The ‘Sun Worshipper’

Ireland’s leading ‘Sun worshipper’ TCD solar physicist, Peter Gallagher

Published in Science Spin, Issue 42, September-October 2010

How do you describe someone who checks his computer first thing every morning to see what the weather is like – not in Malaga, the Canaries or Tenerife – but, the Sun. Strange? Weird? Odd? No, not really. This is just part of the daily work routine for Ireland’s leading academic ‘Sun Worshipper’, TCD astrophysicist, Peter Gallagher.

Today, Peter Gallagher is head of the Solar Physics Group at TCD, working with NASA, the European Space Agency (ESA), and the space industry. He is Ireland’s foremost scientific authority on the Sun, and his group is one of the largest of its kind in Europe. By any measure of success, Peter has been very successful in his career.

SPARK

So, how did he first get interested in science? Well, like many leading scientists, he didn’t have a single defining moment that made him realise that he wanted to be a scientist. Rather, he remembers always being interested in how things work, from very early in his childhood. Peter’s Dad, was a service engineer with Ingersoll Rand, and father and son often working together, taking apart machines in the back garden.

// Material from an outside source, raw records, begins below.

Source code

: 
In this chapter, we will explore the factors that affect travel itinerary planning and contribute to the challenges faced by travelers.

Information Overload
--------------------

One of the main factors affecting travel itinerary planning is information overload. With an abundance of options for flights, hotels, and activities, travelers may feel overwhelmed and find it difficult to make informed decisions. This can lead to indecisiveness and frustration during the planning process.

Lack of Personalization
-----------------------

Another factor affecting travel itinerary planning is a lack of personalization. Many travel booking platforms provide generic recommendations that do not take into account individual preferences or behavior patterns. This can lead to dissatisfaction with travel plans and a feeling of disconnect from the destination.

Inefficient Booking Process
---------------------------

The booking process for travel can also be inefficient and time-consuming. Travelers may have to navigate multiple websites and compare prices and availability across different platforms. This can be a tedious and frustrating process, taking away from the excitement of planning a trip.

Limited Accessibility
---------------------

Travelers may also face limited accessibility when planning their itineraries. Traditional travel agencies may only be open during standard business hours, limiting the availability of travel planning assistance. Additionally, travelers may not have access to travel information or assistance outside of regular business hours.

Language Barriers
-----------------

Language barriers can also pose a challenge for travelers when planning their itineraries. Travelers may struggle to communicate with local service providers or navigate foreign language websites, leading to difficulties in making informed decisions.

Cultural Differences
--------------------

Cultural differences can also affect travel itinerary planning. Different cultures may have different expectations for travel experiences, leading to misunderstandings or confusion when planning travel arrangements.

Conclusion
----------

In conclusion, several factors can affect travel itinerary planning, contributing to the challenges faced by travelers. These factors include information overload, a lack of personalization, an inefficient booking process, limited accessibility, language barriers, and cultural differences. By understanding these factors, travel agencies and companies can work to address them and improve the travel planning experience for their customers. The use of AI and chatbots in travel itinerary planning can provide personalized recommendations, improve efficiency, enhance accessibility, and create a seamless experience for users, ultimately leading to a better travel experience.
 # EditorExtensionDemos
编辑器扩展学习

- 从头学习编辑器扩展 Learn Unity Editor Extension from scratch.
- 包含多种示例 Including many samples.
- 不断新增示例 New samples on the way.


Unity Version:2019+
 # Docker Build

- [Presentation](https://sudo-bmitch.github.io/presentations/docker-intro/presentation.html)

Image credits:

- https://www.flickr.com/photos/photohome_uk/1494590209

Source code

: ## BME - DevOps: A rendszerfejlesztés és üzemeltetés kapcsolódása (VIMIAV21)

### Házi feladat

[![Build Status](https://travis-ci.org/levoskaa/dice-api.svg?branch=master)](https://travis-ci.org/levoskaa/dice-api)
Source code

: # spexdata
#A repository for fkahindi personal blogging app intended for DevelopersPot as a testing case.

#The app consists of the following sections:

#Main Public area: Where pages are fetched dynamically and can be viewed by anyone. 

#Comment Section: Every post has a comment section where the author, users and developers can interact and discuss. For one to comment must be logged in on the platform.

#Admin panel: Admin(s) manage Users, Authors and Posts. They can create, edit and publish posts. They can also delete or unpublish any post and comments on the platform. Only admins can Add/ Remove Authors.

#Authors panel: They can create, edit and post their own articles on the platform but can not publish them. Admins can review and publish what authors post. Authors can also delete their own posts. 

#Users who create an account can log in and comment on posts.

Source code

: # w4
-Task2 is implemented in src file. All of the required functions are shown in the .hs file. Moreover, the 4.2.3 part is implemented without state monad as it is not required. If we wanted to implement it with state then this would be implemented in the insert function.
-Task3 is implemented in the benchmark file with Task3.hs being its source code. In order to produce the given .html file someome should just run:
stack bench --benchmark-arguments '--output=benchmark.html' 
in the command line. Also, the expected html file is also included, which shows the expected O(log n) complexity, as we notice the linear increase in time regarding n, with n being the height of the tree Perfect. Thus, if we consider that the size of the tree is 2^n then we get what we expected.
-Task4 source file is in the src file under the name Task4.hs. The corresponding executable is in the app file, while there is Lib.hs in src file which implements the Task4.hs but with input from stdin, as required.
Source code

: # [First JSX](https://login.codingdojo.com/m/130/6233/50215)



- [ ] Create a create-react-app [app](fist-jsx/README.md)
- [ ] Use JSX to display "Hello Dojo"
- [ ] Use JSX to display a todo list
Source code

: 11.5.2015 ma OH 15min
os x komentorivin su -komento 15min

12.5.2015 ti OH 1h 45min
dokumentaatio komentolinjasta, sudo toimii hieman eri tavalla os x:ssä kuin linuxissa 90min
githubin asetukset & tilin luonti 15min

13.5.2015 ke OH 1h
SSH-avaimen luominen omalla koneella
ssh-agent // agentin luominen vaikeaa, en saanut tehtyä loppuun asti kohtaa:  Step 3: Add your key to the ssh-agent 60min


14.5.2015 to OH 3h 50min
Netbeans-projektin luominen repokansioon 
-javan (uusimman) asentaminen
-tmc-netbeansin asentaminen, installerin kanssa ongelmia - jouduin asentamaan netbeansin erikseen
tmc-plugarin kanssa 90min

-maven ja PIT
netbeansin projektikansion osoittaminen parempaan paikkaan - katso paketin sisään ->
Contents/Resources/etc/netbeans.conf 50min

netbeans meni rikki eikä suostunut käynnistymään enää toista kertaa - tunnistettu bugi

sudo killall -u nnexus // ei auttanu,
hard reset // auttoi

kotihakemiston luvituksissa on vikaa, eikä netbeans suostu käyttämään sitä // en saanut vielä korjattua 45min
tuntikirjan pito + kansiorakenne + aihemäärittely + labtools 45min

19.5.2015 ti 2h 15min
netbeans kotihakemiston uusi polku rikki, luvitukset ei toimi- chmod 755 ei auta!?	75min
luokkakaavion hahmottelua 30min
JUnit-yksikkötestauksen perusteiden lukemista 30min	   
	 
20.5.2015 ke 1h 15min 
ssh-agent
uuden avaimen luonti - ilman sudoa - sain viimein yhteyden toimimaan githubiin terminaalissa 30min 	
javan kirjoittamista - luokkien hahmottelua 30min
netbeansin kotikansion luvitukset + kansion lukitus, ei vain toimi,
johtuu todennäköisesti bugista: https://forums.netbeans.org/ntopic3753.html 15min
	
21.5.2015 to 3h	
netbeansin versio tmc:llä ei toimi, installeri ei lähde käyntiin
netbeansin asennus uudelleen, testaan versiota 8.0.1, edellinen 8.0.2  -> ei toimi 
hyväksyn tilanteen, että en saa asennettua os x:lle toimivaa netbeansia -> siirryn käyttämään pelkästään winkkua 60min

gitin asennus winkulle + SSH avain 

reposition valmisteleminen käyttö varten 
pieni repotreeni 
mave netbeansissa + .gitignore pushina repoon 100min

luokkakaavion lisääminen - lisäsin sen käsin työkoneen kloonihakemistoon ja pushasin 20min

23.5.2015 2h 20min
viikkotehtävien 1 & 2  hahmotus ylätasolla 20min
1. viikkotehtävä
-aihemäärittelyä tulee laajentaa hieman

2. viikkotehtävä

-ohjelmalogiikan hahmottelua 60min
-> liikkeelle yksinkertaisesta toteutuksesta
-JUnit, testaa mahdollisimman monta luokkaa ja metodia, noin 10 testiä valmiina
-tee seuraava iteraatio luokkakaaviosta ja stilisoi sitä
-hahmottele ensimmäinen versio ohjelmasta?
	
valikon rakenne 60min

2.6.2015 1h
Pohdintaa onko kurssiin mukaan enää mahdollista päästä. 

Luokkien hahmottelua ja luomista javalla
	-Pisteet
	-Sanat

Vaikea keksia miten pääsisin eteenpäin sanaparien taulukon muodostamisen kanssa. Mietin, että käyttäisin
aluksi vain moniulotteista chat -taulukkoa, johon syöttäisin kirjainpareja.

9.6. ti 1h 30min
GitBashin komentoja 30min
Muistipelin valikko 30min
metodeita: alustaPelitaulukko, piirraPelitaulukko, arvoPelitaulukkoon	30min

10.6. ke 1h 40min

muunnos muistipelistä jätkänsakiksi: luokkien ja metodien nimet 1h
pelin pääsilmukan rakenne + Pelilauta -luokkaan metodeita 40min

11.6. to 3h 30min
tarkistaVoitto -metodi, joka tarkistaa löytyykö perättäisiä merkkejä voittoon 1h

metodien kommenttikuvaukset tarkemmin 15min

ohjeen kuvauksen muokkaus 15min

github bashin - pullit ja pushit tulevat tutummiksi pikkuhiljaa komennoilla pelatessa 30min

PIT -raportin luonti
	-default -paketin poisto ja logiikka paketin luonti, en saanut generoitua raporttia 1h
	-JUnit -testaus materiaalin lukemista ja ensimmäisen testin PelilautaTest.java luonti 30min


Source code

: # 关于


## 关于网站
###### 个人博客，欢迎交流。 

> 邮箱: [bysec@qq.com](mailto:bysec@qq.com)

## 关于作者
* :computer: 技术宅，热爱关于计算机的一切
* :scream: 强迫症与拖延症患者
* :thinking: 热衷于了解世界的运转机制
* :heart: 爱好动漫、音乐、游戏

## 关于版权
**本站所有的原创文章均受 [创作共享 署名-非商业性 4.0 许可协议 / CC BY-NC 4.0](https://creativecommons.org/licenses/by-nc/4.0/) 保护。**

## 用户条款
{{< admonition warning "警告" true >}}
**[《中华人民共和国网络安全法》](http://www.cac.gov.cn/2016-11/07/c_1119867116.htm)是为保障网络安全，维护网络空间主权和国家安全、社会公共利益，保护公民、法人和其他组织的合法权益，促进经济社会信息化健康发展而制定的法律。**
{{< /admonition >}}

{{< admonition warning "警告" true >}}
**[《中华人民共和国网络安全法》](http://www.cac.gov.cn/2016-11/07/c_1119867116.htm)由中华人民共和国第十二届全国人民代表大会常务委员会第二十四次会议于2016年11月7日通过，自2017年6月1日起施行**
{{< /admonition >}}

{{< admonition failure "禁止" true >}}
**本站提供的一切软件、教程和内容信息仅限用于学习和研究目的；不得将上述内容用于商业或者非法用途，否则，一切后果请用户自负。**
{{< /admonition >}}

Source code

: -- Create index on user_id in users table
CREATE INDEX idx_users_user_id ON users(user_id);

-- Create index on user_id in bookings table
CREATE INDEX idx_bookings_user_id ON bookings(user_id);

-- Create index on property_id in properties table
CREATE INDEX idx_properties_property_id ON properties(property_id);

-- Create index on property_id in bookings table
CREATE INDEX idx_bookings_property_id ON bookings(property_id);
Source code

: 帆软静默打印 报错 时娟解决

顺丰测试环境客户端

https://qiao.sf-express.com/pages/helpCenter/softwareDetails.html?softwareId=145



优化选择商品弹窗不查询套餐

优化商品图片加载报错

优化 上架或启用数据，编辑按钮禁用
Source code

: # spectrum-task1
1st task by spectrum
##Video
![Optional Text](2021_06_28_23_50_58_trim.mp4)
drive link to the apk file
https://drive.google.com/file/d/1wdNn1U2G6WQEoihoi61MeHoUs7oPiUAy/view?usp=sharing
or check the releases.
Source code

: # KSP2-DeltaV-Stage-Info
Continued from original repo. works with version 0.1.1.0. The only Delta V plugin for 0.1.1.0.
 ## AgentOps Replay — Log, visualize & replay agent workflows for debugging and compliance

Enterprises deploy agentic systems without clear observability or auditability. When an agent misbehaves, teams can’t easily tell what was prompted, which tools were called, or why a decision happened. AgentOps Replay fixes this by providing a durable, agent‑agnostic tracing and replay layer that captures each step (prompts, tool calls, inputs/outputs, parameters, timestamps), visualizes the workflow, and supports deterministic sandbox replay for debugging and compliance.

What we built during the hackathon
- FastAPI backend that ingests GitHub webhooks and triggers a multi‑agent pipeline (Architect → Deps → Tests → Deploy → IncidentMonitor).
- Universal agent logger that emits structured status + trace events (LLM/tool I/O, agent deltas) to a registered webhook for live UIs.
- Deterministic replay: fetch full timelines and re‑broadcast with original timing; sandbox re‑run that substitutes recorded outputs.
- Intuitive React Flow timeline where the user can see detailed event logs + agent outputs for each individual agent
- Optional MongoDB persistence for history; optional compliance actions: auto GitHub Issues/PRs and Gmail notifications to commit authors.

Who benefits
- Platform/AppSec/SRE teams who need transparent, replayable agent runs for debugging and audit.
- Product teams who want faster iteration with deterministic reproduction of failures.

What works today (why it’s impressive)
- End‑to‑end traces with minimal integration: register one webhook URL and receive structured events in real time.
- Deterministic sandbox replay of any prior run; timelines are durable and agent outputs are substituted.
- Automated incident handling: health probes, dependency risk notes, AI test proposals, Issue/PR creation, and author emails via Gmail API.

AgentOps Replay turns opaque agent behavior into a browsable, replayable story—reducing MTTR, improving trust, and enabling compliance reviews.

“I was always fascinated by the way things worked,” recalled Peter. “I used to take things apart an awful lot – TVs and radios things like that – and I would work how they worked. I did that when I was in primary school, 10 or so. I was taking things apart around the house and driving my parents mad.”

The young Peter learned quickly, and though he didn’t excel, in an academic sense, while in primary school, he showed glimpses of what he was capable of. “I remember the teacher asked the class how a four-stroke engine worked. I stood up and told the teacher about the four strokes of the engine, intake, compression, fire and exhaust. .

Peter, from Dublin, went to O’Connell’s School on the northside. While at secondary school he became interested in maths, and though he found it was the hardest subject, he liked it the most, and liked the challenge it presented. Surprisingly, the school didn’t have an option to study physics, so Peter chose to do chemistry and technical drawing  with an eye on doing chemistry or chemical engineering later on in college.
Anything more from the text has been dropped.